Second Reading Speech
Costello, Peter, MP (Higgins, Treasurer, LP, Government)I move:
That the bill be now read a second time.
The New Business Tax System (Miscellaneous) Bill (No. 2) 2000 builds on earlier legislation implementing the government's landmark business tax reforms. It contains a wide range of measures, most of which are based on the recommendations of the Review of Business Taxation.
The review was established by the government to consult extensively with business over a 12-month period and make recommendations on business tax reforms. Since the government announced its response to those recommendations, it has continued to extensively consult with business on the implementation details.
The measures in this bill can be broadly broken down into six categories: scrip for scrip rollover relief, the taxation of life insurers, measures dealing with losses, measures dealing with the imputation system, other CGT measures and integrity measures.
Scrip for scrip rollover relief
One of the government's key business tax reforms is the provision of scrip for scrip rollover relief for takeovers between companies and between trusts, regardless of whether the entities are widely-held or private.
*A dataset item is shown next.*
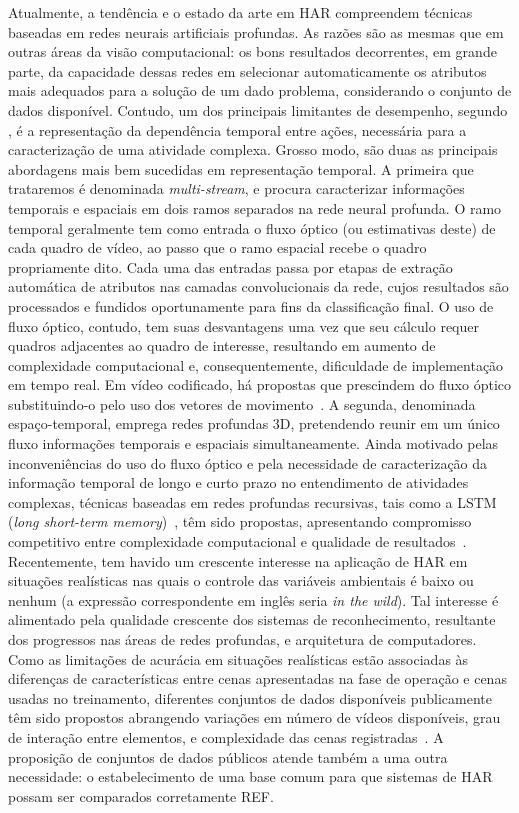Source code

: Atualmente, a tendência e o estado da arte em HAR compreendem técnicas baseadas em redes neurais artificiais profundas. As razões são as mesmas que em outras áreas da visão computacional: os bons resultados decorrentes, em grande parte, da capacidade dessas redes em selecionar automaticamente os atributos mais adequados para a solução de um dado problema, considerando o conjunto de dados disponível. Contudo, um dos principais limitantes de desempenho, segundo \textcite{yao-2019}, é a representação da dependência temporal entre ações, necessária para a caracterização de uma atividade complexa. 
Grosso modo, são duas as principais abordagens mais bem sucedidas em representação temporal. A primeira que trataremos é denominada \emph{multi-stream}, e procura caracterizar informações temporais e espaciais em dois ramos separados na rede neural profunda. O ramo temporal geralmente tem como entrada o fluxo óptico (ou estimativas deste) de cada quadro de vídeo, ao passo que o ramo espacial recebe o quadro propriamente dito. Cada uma das entradas passa por etapas de extração automática de atributos nas camadas convolucionais da rede, cujos resultados são processados e fundidos oportunamente para fins da classificação final. O uso de fluxo óptico, contudo, tem suas desvantagens uma vez que seu cálculo requer quadros adjacentes ao quadro de interesse, resultando em aumento de complexidade computacional e, consequentemente, dificuldade de implementação em tempo real. Em vídeo codificado, há propostas que prescindem do fluxo óptico substituindo-o pelo uso dos vetores de movimento~\parencite{yao-2019}. A segunda, denominada espaço-temporal, emprega redes profundas 3D, pretendendo reunir em um único fluxo informações temporais e espaciais simultaneamente. Ainda motivado pelas inconveniências do uso do fluxo óptico e pela necessidade de caracterização da informação temporal de longo e curto prazo no entendimento de atividades complexas, técnicas baseadas em redes profundas recursivas, tais como a LSTM (\emph{long short-term memory})~\parencite{hochreiter-1997}, têm sido propostas, apresentando compromisso competitivo entre complexidade computacional e qualidade de resultados~\parencite{donahue-2016, herath-2017, xia-2020}.
Recentemente, tem havido um crescente interesse na aplicação de HAR em situações realísticas nas quais o controle das variáveis ambientais é baixo ou nenhum (a expressão correspondente em inglês seria \emph{in the wild}). Tal interesse é alimentado pela qualidade crescente dos sistemas de reconhecimento, resultante dos progressos nas áreas de redes profundas, e arquitetura de computadores. Como as limitações de acurácia em situações realísticas estão associadas às diferenças de características entre cenas apresentadas na fase de operação e cenas usadas no treinamento, diferentes conjuntos de dados disponíveis publicamente têm sido propostos abrangendo variações em número de vídeos disponíveis, grau de interação entre elementos, e complexidade das cenas registradas~\parencite{jegham-2020, kongr-2018}. A proposição de conjuntos de dados públicos atende também a uma outra necessidade: o estabelecimento de uma base comum para que sistemas de HAR possam ser comparados corretamente REF.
This measure has already been legislated and took effect from 10 December 1999. It removes a major impediment to mergers and takeovers and allows start-up and innovative firms to undergo restructuring without triggering a capital gains tax liability.
Schedule 5 of this bill puts beyond doubt that scrip for scrip rollover relief is available for: schemes of arrangement; where scrip is cancelled and reissued; and where a subsidiary company makes the takeover offer using its parent's scrip-so-called `downstream' acquisitions. These amendments are important because takeovers may utilise these types of features.
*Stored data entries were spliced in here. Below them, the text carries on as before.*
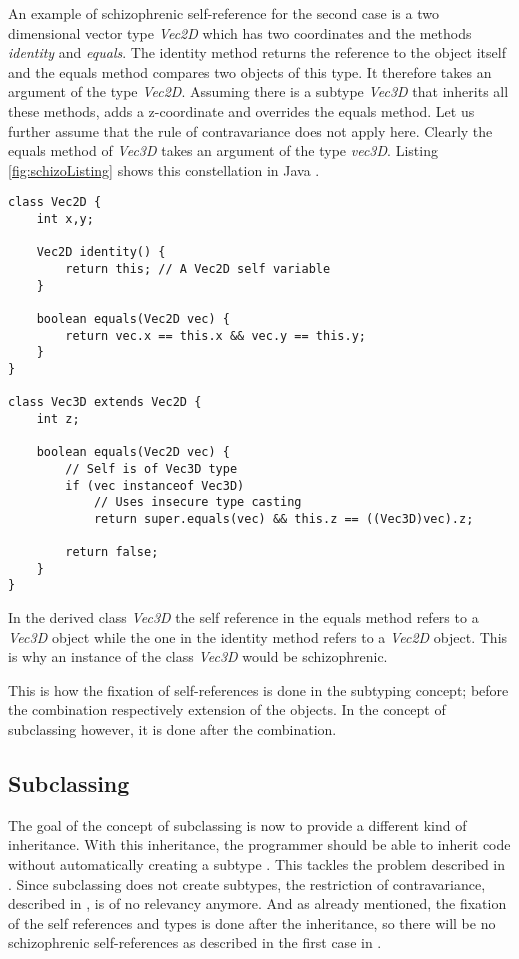An example of schizophrenic self-reference for the second case is a
two dimensional vector type \emph{Vec2D} which has two coordinates and
the methods \emph{identity} and \emph{equals}. The identity method
returns the reference to the object itself and the equals method
compares two objects of this type. It therefore takes an argument
of the type \emph{Vec2D}. Assuming there is a subtype \emph{Vec3D}
that inherits all these methods, adds a z-coordinate and overrides the
equals method. Let us further assume that the rule of contravariance
does not apply here. Clearly the equals method of \emph{Vec3D} takes
an argument of the type \emph{vec3D}. Listing \ref{fig:schizoListing}
shows this constellation in Java \cite{simons_theory_2003-2}.

\begin{lstlisting}[float=h,caption={An example of schizophrenic self-reference},label={fig:schizoListing}]
class Vec2D {
	int x,y;

	Vec2D identity() {
		return this; // A Vec2D self variable
	}

	boolean equals(Vec2D vec) {
		return vec.x == this.x && vec.y == this.y;
	}
}

class Vec3D extends Vec2D {
	int z;

	boolean equals(Vec2D vec) {
		// Self is of Vec3D type
		if (vec instanceof Vec3D)
			// Uses insecure type casting
			return super.equals(vec) && this.z == ((Vec3D)vec).z;

		return false;
	}
}
\end{lstlisting}

In the derived class \emph{Vec3D} the self reference in the equals
method refers to a \emph{Vec3D} object while the one in the identity method
refers to a \emph{Vec2D} object. This is why an instance of the class
\emph{Vec3D} would be schizophrenic.

This is how the fixation of self-references is done in the subtyping
concept; before the combination respectively extension of the objects. In the
concept of subclassing however, it is done after the combination.

\subsection{Subclassing}
 The goal of the concept of subclassing
is now to provide a different kind of inheritance. With this inheritance,
the programmer should be able to inherit code without automatically
creating a subtype \cite{simons_theory_2002-2}. This tackles the
problem described in . Since subclassing does
not create subtypes, the restriction of contravariance, described in
, is of no relevancy anymore. And as already
mentioned, the fixation of the self references and types is done after
the inheritance, so there will be no schizophrenic self-references as
described in the first case in .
Schedule 5 also contains integrity rules as well as some technical amendments.
This bill represents a major improvement in the competitive neutrality, the consistency and the integrity of the taxation system. It is indisputable that life insurance companies should be taxed on their profit at the company tax rate like all other companies. The former government announced its intention to review the taxation arrangements for life insurers in the 1995-96 budget. However, it did nothing. The government announced that it would reform the tax treatment of life insurers in its tax reform document A New Tax System. Since that time, the life insurance industry has been extensively consulted regarding the impact of the measures, both during the review of business taxation and subsequently. This bill now delivers the long overdue reforms.
The bill will introduce new rules that will broaden the tax base for life insurance companies and friendly societies. The reforms will apply from 1 July 2000 and will ensure that life insurers are treated on a more consistent basis with other entities. Promoting this kind of equity across taxpayers is a key foundation on which the new business tax system is based as it facilitates much lower company tax and capital gains rates. The new rules will increase the integrity of the tax base and will also substantially reduce complexity.
There is a range of losses measures in the bill. They include those designed to: prevent the multiple recognition of losses in a company for tax purposes in certain circumstances, known as the inter-entity loss measure; modify and refine the continuity of ownership test and provide an appropriate link to the inter-entity loss measures; align the application of certain loss measures; and strengthen the unrealised loss measures where loss assets are transferred within a company group. These measures are based on the recommendations of the review of business taxation.
Small individual shareholders will benefit from reduced compliance costs flowing from a measure that will extend an exemption under the franking credit trading rules. The effect of this measure will be that shareholders entitled to franking rebates of up to $5,000 will no longer need to consider the 45-day holding rule. This change recognises that such shareholders would seldom be caught by the franking credit trading rules. The imputation system, as it applies to life insurers, is amended in the bill so that franking credits and debits accrue to life insurance companies based on tax paid on income actually allocated to shareholders. This replaces the more arbitrary basis through which franking credits and debits currently accrue to life insurance companies.
There are also other changes which are consequential on the broadening of the tax base for life insurers referred to earlier, including changes to franking accounts. Measures in the bill also recognise the introduction of the pay-as-you-go instalment system in allowing franking credits and debits to arise in relation to PAYG instalments and in recognising payments under PAYG before 1 July 2000 by early balancing companies
In relation to capital gains tax, the bill ensures that the government's fundamental capital gains tax reforms introduced last year operate in the intended manner.
Finally, there are two other specific integrity measures in the bill. First, there are rules that will penalise taxpayers who obtain tax benefits from schemes to avoid, defer or reduce PAYG instalments. The rules are consistent with the framework of a general anti-avoidance rule. The general anti-avoidance rule in the income tax law does not apply to the PAYG system contained in the Taxation Administration Act.
Second, there are technical amendments to the prepayments measure already legislated to ensure that the provisions operate in the way that they were intended, including correcting potential anomalies in the law. Full details of the measures in the bill are contained in the explanatory memorandum. I commend the bill and present the explanatory memorandum to the House.